The problem: Would you repeat each line below precisely as it stands?

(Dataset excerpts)
-- -- --

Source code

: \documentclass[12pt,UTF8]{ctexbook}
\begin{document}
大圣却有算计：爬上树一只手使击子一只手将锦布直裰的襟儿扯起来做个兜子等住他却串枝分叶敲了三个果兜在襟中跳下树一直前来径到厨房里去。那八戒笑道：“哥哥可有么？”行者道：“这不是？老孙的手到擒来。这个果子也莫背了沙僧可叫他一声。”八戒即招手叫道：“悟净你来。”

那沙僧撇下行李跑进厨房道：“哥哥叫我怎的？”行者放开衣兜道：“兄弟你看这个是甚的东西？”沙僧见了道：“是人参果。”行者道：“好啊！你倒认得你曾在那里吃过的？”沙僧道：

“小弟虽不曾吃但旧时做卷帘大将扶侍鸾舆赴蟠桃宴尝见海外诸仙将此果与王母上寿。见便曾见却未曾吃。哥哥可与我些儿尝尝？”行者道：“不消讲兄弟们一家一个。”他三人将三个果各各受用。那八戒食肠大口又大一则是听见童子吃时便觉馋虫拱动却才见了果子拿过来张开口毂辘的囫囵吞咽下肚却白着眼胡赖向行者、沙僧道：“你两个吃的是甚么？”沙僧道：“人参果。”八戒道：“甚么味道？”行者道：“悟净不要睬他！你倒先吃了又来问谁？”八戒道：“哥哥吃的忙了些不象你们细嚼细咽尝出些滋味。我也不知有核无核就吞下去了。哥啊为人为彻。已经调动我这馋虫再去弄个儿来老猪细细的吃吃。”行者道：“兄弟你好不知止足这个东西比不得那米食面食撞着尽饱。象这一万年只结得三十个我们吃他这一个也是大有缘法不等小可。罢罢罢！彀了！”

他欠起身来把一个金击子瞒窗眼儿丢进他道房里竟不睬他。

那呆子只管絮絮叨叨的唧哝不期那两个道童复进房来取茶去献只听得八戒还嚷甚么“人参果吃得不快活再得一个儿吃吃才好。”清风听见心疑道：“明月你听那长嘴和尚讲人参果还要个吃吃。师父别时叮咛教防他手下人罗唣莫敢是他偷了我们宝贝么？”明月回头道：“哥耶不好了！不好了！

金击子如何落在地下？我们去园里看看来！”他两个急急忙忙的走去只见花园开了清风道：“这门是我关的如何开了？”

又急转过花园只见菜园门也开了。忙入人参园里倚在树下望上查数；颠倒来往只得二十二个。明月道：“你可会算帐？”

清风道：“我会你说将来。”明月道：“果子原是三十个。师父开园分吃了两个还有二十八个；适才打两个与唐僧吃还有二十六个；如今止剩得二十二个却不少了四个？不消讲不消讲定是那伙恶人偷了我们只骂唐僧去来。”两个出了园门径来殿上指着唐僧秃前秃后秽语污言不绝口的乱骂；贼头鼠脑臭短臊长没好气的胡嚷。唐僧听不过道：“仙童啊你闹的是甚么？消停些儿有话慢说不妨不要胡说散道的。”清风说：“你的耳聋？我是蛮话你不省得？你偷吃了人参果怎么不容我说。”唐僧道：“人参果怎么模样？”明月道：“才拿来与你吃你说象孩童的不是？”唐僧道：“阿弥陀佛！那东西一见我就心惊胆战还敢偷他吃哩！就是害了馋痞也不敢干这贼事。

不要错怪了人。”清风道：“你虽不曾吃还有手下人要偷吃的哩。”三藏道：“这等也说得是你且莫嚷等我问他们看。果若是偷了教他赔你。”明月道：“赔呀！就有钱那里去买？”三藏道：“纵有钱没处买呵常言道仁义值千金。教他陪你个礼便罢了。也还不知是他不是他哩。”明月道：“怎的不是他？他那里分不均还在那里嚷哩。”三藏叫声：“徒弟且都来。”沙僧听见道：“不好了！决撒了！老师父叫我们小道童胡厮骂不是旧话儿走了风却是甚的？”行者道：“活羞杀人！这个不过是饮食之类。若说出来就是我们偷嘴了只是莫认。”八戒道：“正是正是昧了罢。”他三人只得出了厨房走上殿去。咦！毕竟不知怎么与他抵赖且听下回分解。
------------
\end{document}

-- -- --

Response area:
Source code

: \documentclass[12pt,UTF8]{ctexbook}
\begin{document}
大圣却有算计：爬上树一只手使击子一只手将锦布直裰的襟儿扯起来做个兜子等住他却串枝分叶敲了三个果兜在襟中跳下树一直前来径到厨房里去。那八戒笑道：“哥哥可有么？”行者道：“这不是？老孙的手到擒来。这个果子也莫背了沙僧可叫他一声。”八戒即招手叫道：“悟净你来。”

那沙僧撇下行李跑进厨房道：“哥哥叫我怎的？”行者放开衣兜道：“兄弟你看这个是甚的东西？”沙僧见了道：“是人参果。”行者道：“好啊！你倒认得你曾在那里吃过的？”沙僧道：

“小弟虽不曾吃但旧时做卷帘大将扶侍鸾舆赴蟠桃宴尝见海外诸仙将此果与王母上寿。见便曾见却未曾吃。哥哥可与我些儿尝尝？”行者道：“不消讲兄弟们一家一个。”他三人将三个果各各受用。那八戒食肠大口又大一则是听见童子吃时便觉馋虫拱动却才见了果子拿过来张开口毂辘的囫囵吞咽下肚却白着眼胡赖向行者、沙僧道：“你两个吃的是甚么？”沙僧道：“人参果。”八戒道：“甚么味道？”行者道：“悟净不要睬他！你倒先吃了又来问谁？”八戒道：“哥哥吃的忙了些不象你们细嚼细咽尝出些滋味。我也不知有核无核就吞下去了。哥啊为人为彻。已经调动我这馋虫再去弄个儿来老猪细细的吃吃。”行者道：“兄弟你好不知止足这个东西比不得那米食面食撞着尽饱。象这一万年只结得三十个我们吃他这一个也是大有缘法不等小可。罢罢罢！彀了！”

他欠起身来把一个金击子瞒窗眼儿丢进他道房里竟不睬他。

那呆子只管絮絮叨叨的唧哝不期那两个道童复进房来取茶去献只听得八戒还嚷甚么“人参果吃得不快活再得一个儿吃吃才好。”清风听见心疑道：“明月你听那长嘴和尚讲人参果还要个吃吃。师父别时叮咛教防他手下人罗唣莫敢是他偷了我们宝贝么？”明月回头道：“哥耶不好了！不好了！

金击子如何落在地下？我们去园里看看来！”他两个急急忙忙的走去只见花园开了清风道：“这门是我关的如何开了？”

又急转过花园只见菜园门也开了。忙入人参园里倚在树下望上查数；颠倒来往只得二十二个。明月道：“你可会算帐？”

清风道：“我会你说将来。”明月道：“果子原是三十个。师父开园分吃了两个还有二十八个；适才打两个与唐僧吃还有二十六个；如今止剩得二十二个却不少了四个？不消讲不消讲定是那伙恶人偷了我们只骂唐僧去来。”两个出了园门径来殿上指着唐僧秃前秃后秽语污言不绝口的乱骂；贼头鼠脑臭短臊长没好气的胡嚷。唐僧听不过道：“仙童啊你闹的是甚么？消停些儿有话慢说不妨不要胡说散道的。”清风说：“你的耳聋？我是蛮话你不省得？你偷吃了人参果怎么不容我说。”唐僧道：“人参果怎么模样？”明月道：“才拿来与你吃你说象孩童的不是？”唐僧道：“阿弥陀佛！那东西一见我就心惊胆战还敢偷他吃哩！就是害了馋痞也不敢干这贼事。

不要错怪了人。”清风道：“你虽不曾吃还有手下人要偷吃的哩。”三藏道：“这等也说得是你且莫嚷等我问他们看。果若是偷了教他赔你。”明月道：“赔呀！就有钱那里去买？”三藏道：“纵有钱没处买呵常言道仁义值千金。教他陪你个礼便罢了。也还不知是他不是他哩。”明月道：“怎的不是他？他那里分不均还在那里嚷哩。”三藏叫声：“徒弟且都来。”沙僧听见道：“不好了！决撒了！老师父叫我们小道童胡厮骂不是旧话儿走了风却是甚的？”行者道：“活羞杀人！这个不过是饮食之类。若说出来就是我们偷嘴了只是莫认。”八戒道：“正是正是昧了罢。”他三人只得出了厨房走上殿去。咦！毕竟不知怎么与他抵赖且听下回分解。
------------
\end{document}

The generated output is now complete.